L’initiation au mystère qui ne détourne pas d’une théorie rationnelle de l’extension ontologique du sujet pluriel dessine une voie émancipatrice à laquelle chacun doit pouvoir contribuer librement. Toute restriction de cette voie reviendrait à retenir l’humain en une stagnation de son miroitement — rétention dans une immobilité niant la puissance de son mouvement de dépassement. Cette rationalité du mystère, au travers d’une science sondant le réel, ne doit néanmoins pas être réduite à un simple mécanisme causal, qui tenterait d’établir strictement une catégorie de causes et une catégorie d’effets. Le mécanisme ici invoqué est celui d’une critique de la causalité comprise dans une stricte séparation temporelle de la cause et de l’effet — ce mécanisme pourrait être qualifié de quantique, voire, de manière contre-intuitive, d’anticausal. La cause et l’effet n’existent pas, puisque tout est à la fois cause et effet, simultanément. La mécanique du devenir est un continuum de la dialectique entre l’être et l’être lui-même. En évitant de constituer sa propre fin, la praxis du mystère cherche cette dialectique qui ne se contente pas de la facilité de la causalité, mais cherche au contraire un dépassement de cette croyance dualiste entre cause et effet, par l’établissement d’une permanence de la révolution de la cause et de l’effet, révolution qui se comprend comme une permanence de la confrontation transformatrice du réel à lui-même.

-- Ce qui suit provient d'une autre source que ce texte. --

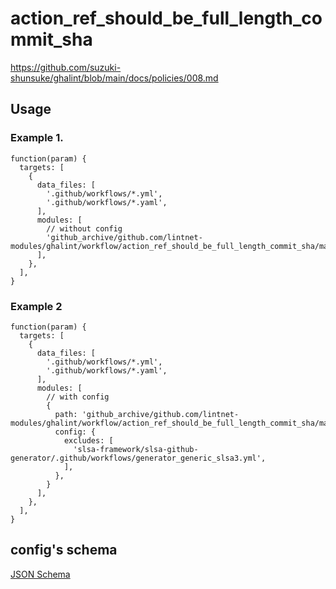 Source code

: # action_ref_should_be_full_length_commit_sha

https://github.com/suzuki-shunsuke/ghalint/blob/main/docs/policies/008.md

## Usage

### Example 1.

```jsonnet
function(param) {
  targets: [
    {
      data_files: [
        '.github/workflows/*.yml',
        '.github/workflows/*.yaml',
      ],
      modules: [
        // without config
        'github_archive/github.com/lintnet-modules/ghalint/workflow/action_ref_should_be_full_length_commit_sha/main.jsonnet@0f350f659c7c64c7398249ea0fc23d1cec45c12a:v0.2.0',
      ],
    },
  ],
}
```

### Example 2

```jsonnet
function(param) {
  targets: [
    {
      data_files: [
        '.github/workflows/*.yml',
        '.github/workflows/*.yaml',
      ],
      modules: [
        // with config
        {
          path: 'github_archive/github.com/lintnet-modules/ghalint/workflow/action_ref_should_be_full_length_commit_sha/main.jsonnet@0f350f659c7c64c7398249ea0fc23d1cec45c12a:v0.2.0',
          config: {
            excludes: [
              'slsa-framework/slsa-github-generator/.github/workflows/generator_generic_slsa3.yml',
            ],
          },
        }
      ],
    },
  ],
}
```

## config's schema

[JSON Schema](main_config_schema.json)
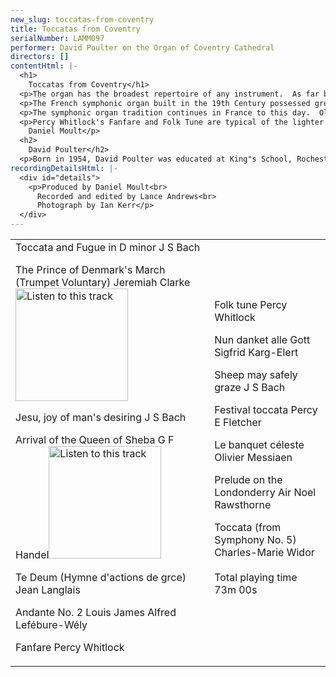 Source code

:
```yaml
---
new_slug: toccatas-from-coventry
title: Toccatas from Coventry
serialNumber: LAMM097
performer: David Poulter on the Organ of Coventry Cathedral
directors: []
contentHtml: |-
  <h1>
    Toccatas from Coventry</h1>
  <p>The organ has the broadest repertoire of any instrument.  As far back as the 15th Century right up to the present day, transcriptions of vocal and orchestral music form a major part of the organist's  repertoire.  Four of the works on this CD are transcriptions.  Jeremiah Clarke's The Prince of Denmark's March is from a suite for trumpet and Handel's Arrival of the Queen of Sheba is from his  oratorio Solomon (1749).  Bach's Sheep may safely graze is an orchestral movement from the secular Cantata 208, whereas Jesu, joy  of man's desiring is a movement for choir and orchestra from Cantata  147.  One scholar has even suggested that Bach's famous Toccata and Fugue in D minor may have started life not as an organ work but as a piece for solo violin, and may not even be the work of Bach.  Various elements of the style suggest that it is an early Bach organ work, influenced by the North German tradition of Buxtehude and his  predecessors.  After the strong rhetoric of the Toccata, the fugue soon breaks out of its straitjacket and becomes more rhapsodic.</p>
  <p>The French symphonic organ built in the 19th Century possessed great power and a varied, colourful orchestral pallet.  These instruments heralded a new school of organ composition, of which Charles-Marie Widor's Toccata is undoubtedly the best known example.  This Toccata is from the Symphonie V (symphony here means suite) and achieved overnight popularity when it was played as the Postlude at the Wedding of the Duke and Duchess of Kent in 1961.  In contrast to Widor, Lefébure-Wély was regarded by some of his contemporaries as a crude showman of a composer and organist.  His gentle, pastoral Andante No. 2, however, shows a less bombastic side to his musical personality.</p>
  <p>The symphonic organ tradition continues in France to this day.  Olivier Messiaen's Le Banquet Céleste ("The Heavenly Banquet") may sound strikingly modern to some ears, but was actually written in  1928.  It was one of the composer's first published works, and was ahead of its time in many ways.  The slow tempo and the inertia of the harmony aim to depict eternity.  In a very different musical vein  is Jean Langlais' Te Deum.  The plainsong themes are developed into a  free, tripartite work, and the piece is brought to a cataclysmic conclusion based on the opening ideas.</p>
  <p>Percy Whitlock's Fanfare and Folk Tune are typical of the lighter side of the English "pastoralist" school.  The Folk Tune is memorably melodic (as is Noel Rawsthorne's simple Prelude on the Londonderry Air, based on the well-known tune of "O Danny Boy"), and the Fanfare is typically restrained, not least the serene and gently wistful middle section.  Percy Fletcher's Festival Toccata is a much more extrovert piece.  Fletcher worked as a conductor in various London theatres, and this probably explains the piece's garish character.   Equally extrovert is Sigfrid Karg-Elert's Marche Triomphale sur Nun  danket alle Gott.  The Lutheran Chorale (the teutonic equivalent of the Anglican hymn tune) has been the inspiration for much German music over the course of the last few centuries.  Karg-Elert's rousing march on this well known chorale is the musical mirror of the Coventry Cathedral organ: eclectic, vibrant and powerful.<br>
    Daniel Moult</p>
  <h2>
    David Poulter</h2>
  <p>Born in 1954, David Poulter was educated at King"s School, Rochester. He was a Foundation Scholar at The Royal College of Music and a Royal College of Organists "Limpus" prizewinner. He was Assistant Organist at Rochester Cathedral from 1976 to 1981 and, following a period as Head of Music at Tunbridge Wells Girls" Grammar School, he moved to Coventry Cathedral as Assistant Director of Music in 1990. He was appointed Director of Music at Coventry Cathedral in 1995. In April 1997, David Poulter succeeded Roger Fisher as Director of Music at Chester Cathedral.</p>
recordingDetailsHtml: |-
  <div id="details">
    <p>Produced by Daniel Moult<br>
      Recorded and edited by Lance Andrews<br>
      Photograph by Ian Kerr</p>
  </div>
---
```


<table class="tracktable">
  <tbody>
    <tr>
      <td class="column1">
        <span class="trackname">Toccata and Fugue in D minor </span><span class="composer">J S Bach</span>
        <p>
          <span class="trackname">The Prince of Denmark's March (Trumpet Voluntary) </span><span class="composer"> Jeremiah Clarke</span><a href="cliplinks/trumpetv.ram"><img alt="Listen to this track" src="/web/20120717035558im_/http://www.lammas.co.uk/images/listen.gif" width="180"></a></p>
        <p>
          <span class="trackname">Jesu, joy of man's desiring</span><span class="composer"> J S Bach</span></p>
        <p>
          <span class="trackname">Arrival of the Queen of Sheba</span><span class="composer"> G F Handel</span><a href="cliplinks/quesheba%20%20.ram"><img alt="Listen to this track" src="/web/20120717035558im_/http://www.lammas.co.uk/images/listen.gif" width="180"></a></p>
        <p>
          <span class="trackname">Te Deum (Hymne d'actions de grce) </span> <span class="composer">Jean Langlais</span></p>
        <p>
          <span class="trackname">Andante No. 2 L</span><span class="composer">ouis James Alfred Lefébure-Wély</span></p>
        <p>
          <span class="trackname">Fanfare </span><span class="composer">Percy Whitlock</span></p>
      </td>
      <td class="column2">
        <span class="trackname">Folk tune </span> <span class="composer">Percy Whitlock</span>
        <p>
          <span class="trackname">Nun danket alle Gott </span><span class="composer">Sigfrid Karg-Elert</span></p>
        <p>
          <span class="trackname">Sheep may safely graze</span><span class="composer"> J S Bach</span></p>
        <p>
          <span class="trackname">Festival toccata</span><span class="composer"> Percy E Fletcher</span></p>
        <p>
          <span class="trackname">Le banquet céleste </span> <span class="composer">Olivier Messiaen</span></p>
        <p>
          <span class="trackname">Prelude on the Londonderry Air </span> <span class="composer">Noel Rawsthorne</span></p>
        <p>
          <span class="trackname">Toccata (from Symphony No. 5) </span> <span class="composer">Charles-Marie Widor<br>
          </span><br>
          <span id="playingtime">Total playing time 73m 00s</span></p>
      </td>
    </tr>
  </tbody>
</table>

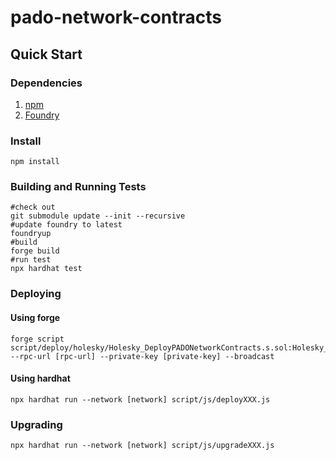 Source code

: # pado-network-contracts
## Quick Start

### Dependencies

1. [npm](https://docs.npmjs.com/downloading-and-installing-node-js-and-npm)
2. [Foundry](https://getfoundry.sh/)

### Install
```shell
npm install
```

### Building and Running Tests

```shell
#check out
git submodule update --init --recursive
#update foundry to latest
foundryup
#build
forge build
#run test
npx hardhat test
```

### Deploying
#### Using forge
```shell
forge script script/deploy/holesky/Holesky_DeployPADONetworkContracts.s.sol:Holesky_DeployPADONetworkContracts --rpc-url [rpc-url] --private-key [private-key] --broadcast
```

#### Using hardhat
```shell
npx hardhat run --network [network] script/js/deployXXX.js
```

### Upgrading
```shell
npx hardhat run --network [network] script/js/upgradeXXX.js
```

Le réel lutte contre le réel et ne cesse de s’engendrer. La praxis du mystère vise le dévoilement de cet engendrement et de la contingence qui en découle. Le champ des possibles s’étend par un mystère qui se pratique rationnellement en vue de sa résolution et de la révélation du mystère le prolongeant — et dès lors la rationalité du mystère apparaît par la rationalité de la praxis. La volonté à la transsubstantiation, qui l’anime, se fait mouvement rationnel d’aller dans ce qui se ferme et d’y révéler l’espace devenant qui s’offre à l’être.